* **Information**
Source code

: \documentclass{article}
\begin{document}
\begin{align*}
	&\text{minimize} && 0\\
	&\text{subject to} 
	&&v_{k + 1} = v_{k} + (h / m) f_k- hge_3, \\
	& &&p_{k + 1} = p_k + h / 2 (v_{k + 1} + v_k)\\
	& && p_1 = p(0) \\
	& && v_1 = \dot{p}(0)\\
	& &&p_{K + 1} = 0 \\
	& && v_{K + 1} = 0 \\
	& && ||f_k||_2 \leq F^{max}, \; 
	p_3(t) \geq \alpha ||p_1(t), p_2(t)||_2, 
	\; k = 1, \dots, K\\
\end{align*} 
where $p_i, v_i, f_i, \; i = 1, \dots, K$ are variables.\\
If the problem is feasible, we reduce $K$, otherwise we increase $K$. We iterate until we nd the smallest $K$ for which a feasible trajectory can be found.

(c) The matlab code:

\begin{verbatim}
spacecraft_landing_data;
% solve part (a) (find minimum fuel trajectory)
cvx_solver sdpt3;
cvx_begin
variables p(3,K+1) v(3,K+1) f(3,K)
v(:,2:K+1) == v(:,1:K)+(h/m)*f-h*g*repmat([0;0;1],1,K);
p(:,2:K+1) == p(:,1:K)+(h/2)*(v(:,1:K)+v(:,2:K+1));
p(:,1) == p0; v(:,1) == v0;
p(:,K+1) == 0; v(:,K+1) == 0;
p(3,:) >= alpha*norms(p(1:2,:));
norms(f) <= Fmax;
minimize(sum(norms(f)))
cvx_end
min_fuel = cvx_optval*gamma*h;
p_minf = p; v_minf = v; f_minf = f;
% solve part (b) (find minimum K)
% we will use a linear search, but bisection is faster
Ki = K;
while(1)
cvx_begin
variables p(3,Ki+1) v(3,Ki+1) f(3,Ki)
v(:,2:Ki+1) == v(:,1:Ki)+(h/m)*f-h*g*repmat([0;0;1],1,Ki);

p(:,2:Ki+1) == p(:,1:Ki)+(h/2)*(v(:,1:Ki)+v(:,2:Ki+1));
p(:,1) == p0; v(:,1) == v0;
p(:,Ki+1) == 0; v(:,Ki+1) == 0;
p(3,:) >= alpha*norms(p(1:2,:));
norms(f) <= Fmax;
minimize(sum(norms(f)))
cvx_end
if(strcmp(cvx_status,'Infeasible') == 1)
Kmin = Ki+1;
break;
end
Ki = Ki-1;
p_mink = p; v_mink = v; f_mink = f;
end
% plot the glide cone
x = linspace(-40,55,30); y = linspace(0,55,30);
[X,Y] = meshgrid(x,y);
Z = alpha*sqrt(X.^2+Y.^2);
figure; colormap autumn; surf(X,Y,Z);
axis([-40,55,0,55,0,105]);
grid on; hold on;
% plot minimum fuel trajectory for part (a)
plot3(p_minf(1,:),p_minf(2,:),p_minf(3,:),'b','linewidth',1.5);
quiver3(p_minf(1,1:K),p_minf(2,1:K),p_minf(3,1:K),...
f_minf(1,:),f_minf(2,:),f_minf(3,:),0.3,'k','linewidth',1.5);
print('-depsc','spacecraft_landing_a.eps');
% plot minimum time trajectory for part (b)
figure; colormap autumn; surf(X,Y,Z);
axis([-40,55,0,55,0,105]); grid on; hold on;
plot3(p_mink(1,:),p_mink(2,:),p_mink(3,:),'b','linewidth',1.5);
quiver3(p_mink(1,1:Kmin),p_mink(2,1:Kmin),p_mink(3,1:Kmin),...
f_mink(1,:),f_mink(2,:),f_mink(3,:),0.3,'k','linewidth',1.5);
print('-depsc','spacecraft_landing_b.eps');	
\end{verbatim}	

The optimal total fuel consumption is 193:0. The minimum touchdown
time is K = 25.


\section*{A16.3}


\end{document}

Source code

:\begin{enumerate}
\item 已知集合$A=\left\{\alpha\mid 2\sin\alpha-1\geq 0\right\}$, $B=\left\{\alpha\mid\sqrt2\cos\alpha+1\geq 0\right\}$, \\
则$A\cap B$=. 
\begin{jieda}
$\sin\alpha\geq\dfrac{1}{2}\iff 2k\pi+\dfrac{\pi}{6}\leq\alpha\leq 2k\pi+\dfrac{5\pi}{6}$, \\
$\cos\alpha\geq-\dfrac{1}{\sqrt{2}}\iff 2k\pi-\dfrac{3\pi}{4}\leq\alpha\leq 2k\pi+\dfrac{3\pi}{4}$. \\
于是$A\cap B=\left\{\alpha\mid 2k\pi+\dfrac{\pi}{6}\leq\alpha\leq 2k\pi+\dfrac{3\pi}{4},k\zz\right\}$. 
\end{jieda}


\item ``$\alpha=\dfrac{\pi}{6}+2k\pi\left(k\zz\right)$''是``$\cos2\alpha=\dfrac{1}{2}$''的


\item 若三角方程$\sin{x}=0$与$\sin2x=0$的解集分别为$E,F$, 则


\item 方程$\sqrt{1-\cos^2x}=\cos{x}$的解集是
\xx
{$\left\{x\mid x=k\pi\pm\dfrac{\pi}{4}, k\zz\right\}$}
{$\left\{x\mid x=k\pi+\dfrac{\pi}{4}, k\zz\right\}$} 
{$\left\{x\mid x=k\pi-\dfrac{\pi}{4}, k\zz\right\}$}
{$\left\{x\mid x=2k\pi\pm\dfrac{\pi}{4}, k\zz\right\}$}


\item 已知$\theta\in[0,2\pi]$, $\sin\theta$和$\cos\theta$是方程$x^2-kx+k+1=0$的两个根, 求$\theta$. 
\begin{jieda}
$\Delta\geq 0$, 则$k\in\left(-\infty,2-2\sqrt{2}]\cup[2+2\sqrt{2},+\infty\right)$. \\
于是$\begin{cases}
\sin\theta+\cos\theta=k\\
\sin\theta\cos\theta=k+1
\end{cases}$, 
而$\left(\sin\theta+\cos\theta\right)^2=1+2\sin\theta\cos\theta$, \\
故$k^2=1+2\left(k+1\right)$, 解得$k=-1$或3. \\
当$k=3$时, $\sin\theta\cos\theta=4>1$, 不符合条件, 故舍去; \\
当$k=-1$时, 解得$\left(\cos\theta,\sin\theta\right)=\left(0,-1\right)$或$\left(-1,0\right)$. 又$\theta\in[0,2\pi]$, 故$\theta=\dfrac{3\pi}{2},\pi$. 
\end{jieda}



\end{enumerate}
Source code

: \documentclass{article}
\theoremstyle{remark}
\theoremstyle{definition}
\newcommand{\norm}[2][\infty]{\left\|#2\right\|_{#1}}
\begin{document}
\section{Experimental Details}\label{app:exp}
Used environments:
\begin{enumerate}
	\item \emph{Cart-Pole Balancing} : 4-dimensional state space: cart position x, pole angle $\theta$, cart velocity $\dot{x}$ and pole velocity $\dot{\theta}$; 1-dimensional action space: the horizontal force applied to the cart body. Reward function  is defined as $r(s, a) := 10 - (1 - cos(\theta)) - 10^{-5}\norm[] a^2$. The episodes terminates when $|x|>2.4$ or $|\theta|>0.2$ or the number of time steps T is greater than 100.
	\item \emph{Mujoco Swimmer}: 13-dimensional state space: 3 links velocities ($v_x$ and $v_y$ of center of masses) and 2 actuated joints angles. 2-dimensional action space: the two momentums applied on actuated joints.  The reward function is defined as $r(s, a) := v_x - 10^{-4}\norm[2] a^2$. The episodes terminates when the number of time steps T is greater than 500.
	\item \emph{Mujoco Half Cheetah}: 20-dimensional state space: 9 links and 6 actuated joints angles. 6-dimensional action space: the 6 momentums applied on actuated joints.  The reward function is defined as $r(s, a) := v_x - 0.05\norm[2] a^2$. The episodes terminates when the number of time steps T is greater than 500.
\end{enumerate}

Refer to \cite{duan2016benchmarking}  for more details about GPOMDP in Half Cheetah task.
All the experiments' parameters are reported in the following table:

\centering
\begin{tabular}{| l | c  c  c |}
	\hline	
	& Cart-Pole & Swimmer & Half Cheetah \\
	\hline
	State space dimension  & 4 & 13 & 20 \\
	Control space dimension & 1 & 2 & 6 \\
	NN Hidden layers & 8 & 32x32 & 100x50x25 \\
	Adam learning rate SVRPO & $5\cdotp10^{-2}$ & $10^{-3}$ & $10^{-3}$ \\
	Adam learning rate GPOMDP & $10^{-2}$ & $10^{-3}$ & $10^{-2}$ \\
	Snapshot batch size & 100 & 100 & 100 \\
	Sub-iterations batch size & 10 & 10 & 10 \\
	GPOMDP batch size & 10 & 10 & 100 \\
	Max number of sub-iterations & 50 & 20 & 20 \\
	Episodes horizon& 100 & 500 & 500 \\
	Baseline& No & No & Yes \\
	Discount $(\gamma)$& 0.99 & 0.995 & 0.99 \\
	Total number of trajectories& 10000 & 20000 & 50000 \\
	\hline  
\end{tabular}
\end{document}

---

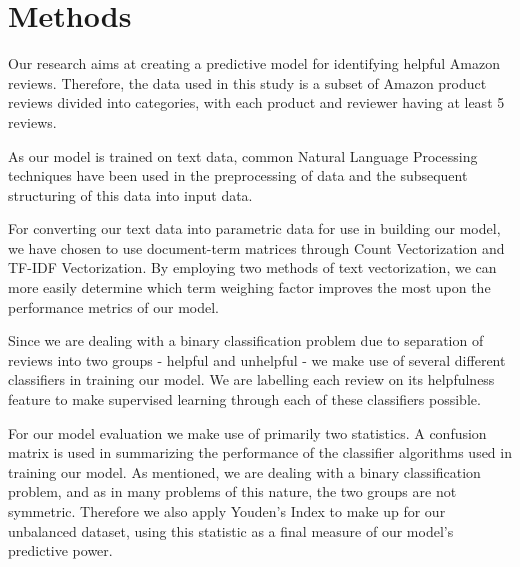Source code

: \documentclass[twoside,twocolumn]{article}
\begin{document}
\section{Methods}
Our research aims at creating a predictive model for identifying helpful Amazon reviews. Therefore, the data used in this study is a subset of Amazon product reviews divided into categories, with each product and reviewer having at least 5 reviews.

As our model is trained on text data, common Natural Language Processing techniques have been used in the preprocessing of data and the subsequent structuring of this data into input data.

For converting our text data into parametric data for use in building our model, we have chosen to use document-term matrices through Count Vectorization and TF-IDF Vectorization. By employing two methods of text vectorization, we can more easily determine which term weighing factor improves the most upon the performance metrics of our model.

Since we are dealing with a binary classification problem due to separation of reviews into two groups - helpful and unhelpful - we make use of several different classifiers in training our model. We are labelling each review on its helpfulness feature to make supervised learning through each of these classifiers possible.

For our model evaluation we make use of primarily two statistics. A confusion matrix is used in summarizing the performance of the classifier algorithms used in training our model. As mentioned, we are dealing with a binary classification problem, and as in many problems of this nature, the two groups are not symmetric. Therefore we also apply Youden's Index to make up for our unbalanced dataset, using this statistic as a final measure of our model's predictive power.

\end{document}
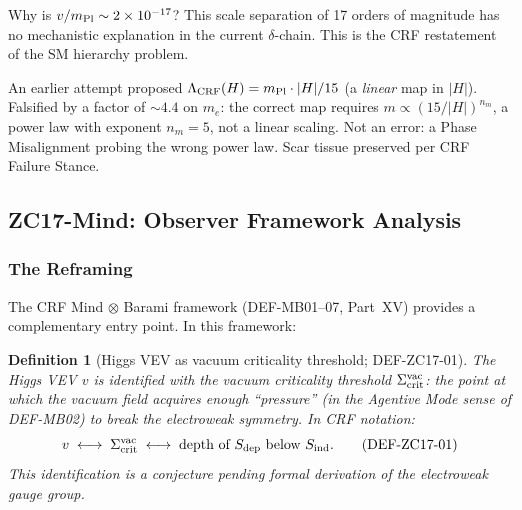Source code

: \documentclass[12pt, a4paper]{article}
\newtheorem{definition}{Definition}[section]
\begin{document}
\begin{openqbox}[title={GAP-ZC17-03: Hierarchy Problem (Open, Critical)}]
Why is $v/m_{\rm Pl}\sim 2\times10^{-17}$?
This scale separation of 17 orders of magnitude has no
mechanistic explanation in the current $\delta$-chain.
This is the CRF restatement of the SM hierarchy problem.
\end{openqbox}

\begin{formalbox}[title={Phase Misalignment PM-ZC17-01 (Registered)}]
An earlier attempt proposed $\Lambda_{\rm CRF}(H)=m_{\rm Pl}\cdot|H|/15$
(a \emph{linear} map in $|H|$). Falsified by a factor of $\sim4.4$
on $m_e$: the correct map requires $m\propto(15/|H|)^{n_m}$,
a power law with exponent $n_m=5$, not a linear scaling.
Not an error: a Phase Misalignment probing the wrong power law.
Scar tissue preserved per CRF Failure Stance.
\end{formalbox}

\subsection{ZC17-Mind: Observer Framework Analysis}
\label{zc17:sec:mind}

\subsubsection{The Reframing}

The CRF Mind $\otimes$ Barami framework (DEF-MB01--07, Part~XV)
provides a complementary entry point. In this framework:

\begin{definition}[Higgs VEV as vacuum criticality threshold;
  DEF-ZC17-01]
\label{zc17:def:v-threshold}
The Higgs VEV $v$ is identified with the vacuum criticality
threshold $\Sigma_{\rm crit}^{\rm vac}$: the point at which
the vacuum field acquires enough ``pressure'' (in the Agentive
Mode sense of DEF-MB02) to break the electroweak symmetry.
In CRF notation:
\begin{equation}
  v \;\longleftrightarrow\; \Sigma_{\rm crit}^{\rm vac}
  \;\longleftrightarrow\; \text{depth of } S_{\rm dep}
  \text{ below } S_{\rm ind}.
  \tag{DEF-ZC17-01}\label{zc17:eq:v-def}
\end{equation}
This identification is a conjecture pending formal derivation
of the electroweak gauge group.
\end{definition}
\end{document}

* **What to work on**
Looking at the records above, please work out how many lines contain "into" and state only that number.

* **Task solution**
4